American film and theatre director and writer (born 1952)

Julie Taymor (born December 15, 1952) is an American director and writer of theater, opera, and film. Her stage adaptation of The Lion King debuted in 1997 and received eleven Tony Award nominations, with Taymor receiving Tony Awards for her direction and costume design. Her 2002 film Frida, about Mexican artist Frida Kahlo, was nominated for five Academy Awards, including a Best Original Song nomination for Taymor's composition "Burn It Blue". She also directed the 2007 jukebox musical film Across the Universe, based on the music of the Beatles.

==Early life==

Taymor was born in Newton, Massachusetts, the daughter of Elizabeth (née Bernstein), a political science professor and Democratic activist, and Melvin Lester Taymor, a gynecologist and prominent fertility researcher later at Harvard Medical School.
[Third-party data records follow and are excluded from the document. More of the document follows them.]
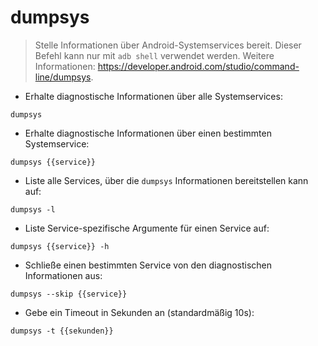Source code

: # dumpsys

> Stelle Informationen über Android-Systemservices bereit.
> Dieser Befehl kann nur mit `adb shell` verwendet werden.
> Weitere Informationen: <https://developer.android.com/studio/command-line/dumpsys>.

- Erhalte diagnostische Informationen über alle Systemservices:

`dumpsys`

- Erhalte diagnostische Informationen über einen bestimmten Systemservice:

`dumpsys {{service}}`

- Liste alle Services, über die `dumpsys` Informationen bereitstellen kann auf:

`dumpsys -l`

- Liste Service-spezifische Argumente für einen Service auf:

`dumpsys {{service}} -h`

- Schließe einen bestimmten Service von den diagnostischen Informationen aus:

`dumpsys --skip {{service}}`

- Gebe ein Timeout in Sekunden an (standardmäßig 10s):

`dumpsys -t {{sekunden}}`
Taymor's interest in theatre took root early in her life. By age ten, she had joined the Boston Children's Theatre and starred in a number of productions. Being the youngest member of theatre groups became common. By 13, she was taking trips to Boston by herself every weekend, where she discovered Julie Portman's Theatre Workshop. At the age of 15, her parents sent her to both Sri Lanka and India with the Experiment in International Living. After graduating from high school at 16, Taymor went to Paris to study with L'École Internationale de Théâtre Jacques Lecoq. Her studies there exposed her to mime, which helped develop her physical sensibilities. While in Paris, Taymor worked with masks for the first time and immersed herself in film, especially the work of Fellini and Kurosawa.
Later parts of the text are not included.